Thursday, March 29, 2007

"The Feminine Mistake," part 2

I wrote about Leslie Bennetts' book The Feminine Mistake earlier this week, when I was halfway through it. After finishing the book I am definitely less positive, largely because her chapter called "Backward Progress" unfairly slagged Gen X women. One interviewee sums up the Boomer perspective when she says, "Where are the leaders, not to mention the troops? These young women could be the cutting edge, but what they're doing right now is sort of like being a blunt knife and complaining. Maybe they're too comfortable."

That condescending, uninformed attitude permeates the chapter, and to a large extent the whole book. I am more sensititve to the generational button-pushing than the stay-at-home Mom button-pushing.

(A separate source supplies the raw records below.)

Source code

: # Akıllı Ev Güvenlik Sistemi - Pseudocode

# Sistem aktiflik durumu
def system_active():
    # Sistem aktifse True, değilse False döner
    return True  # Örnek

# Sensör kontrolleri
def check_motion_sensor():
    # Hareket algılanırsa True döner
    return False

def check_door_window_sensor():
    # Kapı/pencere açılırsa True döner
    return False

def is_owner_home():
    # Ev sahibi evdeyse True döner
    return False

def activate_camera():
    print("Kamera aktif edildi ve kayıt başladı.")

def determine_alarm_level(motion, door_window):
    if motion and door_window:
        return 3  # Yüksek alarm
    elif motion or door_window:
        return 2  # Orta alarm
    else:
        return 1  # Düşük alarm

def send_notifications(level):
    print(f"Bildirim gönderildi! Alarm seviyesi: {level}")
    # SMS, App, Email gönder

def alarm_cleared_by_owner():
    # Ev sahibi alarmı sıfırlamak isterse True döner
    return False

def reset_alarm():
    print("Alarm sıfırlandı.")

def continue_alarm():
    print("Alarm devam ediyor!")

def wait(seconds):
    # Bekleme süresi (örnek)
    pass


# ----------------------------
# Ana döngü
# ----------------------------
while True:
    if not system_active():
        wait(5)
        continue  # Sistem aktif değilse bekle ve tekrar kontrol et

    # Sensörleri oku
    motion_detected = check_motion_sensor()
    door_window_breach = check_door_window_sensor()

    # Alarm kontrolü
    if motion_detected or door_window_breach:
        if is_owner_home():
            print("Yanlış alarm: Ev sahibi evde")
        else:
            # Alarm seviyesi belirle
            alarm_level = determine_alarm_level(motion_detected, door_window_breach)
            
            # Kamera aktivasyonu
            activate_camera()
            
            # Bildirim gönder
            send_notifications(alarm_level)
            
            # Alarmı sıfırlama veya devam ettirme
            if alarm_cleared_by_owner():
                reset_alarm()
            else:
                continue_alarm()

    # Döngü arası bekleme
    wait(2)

Still, we shouldn't be afraid to read things we don't agree with. A magazine publisher recently passed on the advice that "You don't own an idea until you've written about it." I encourage you to read The Feminine Mistake, write out your response and then submit it as an Amazon.com review, posting on your own blog, or comment here.

I submitted my full review to Amazon almost 2 days ago and they haven't put it up yet, which is puzzling and frustrating.

Here's the part of my review that I added after finishing the second half of the book:

In later chapters Bennetts' negativity and strong point of view ultimately start to collapse under their own gravity. Her insistence on caricaturing stay-at-home Moms as lazy, dependent idiots is just not fair. I can say from extensive experience that the vast majority of stay-at-home Moms are intelligent, dedicated women who do have lives of their own. The choice to take time away from a paid career has its financial vulnerabilities but it does not mean that mothers are not living worthy lives, by any means. Being a stay-at-home Mom is also not a one-way street, as many women's lives are fluid and changing, including ongoing employment. There is still far too much of an "us versus them" mentality reinforced by this book. Women move back and forth between "camps" and they don't suddenly become stupid because they are not employed.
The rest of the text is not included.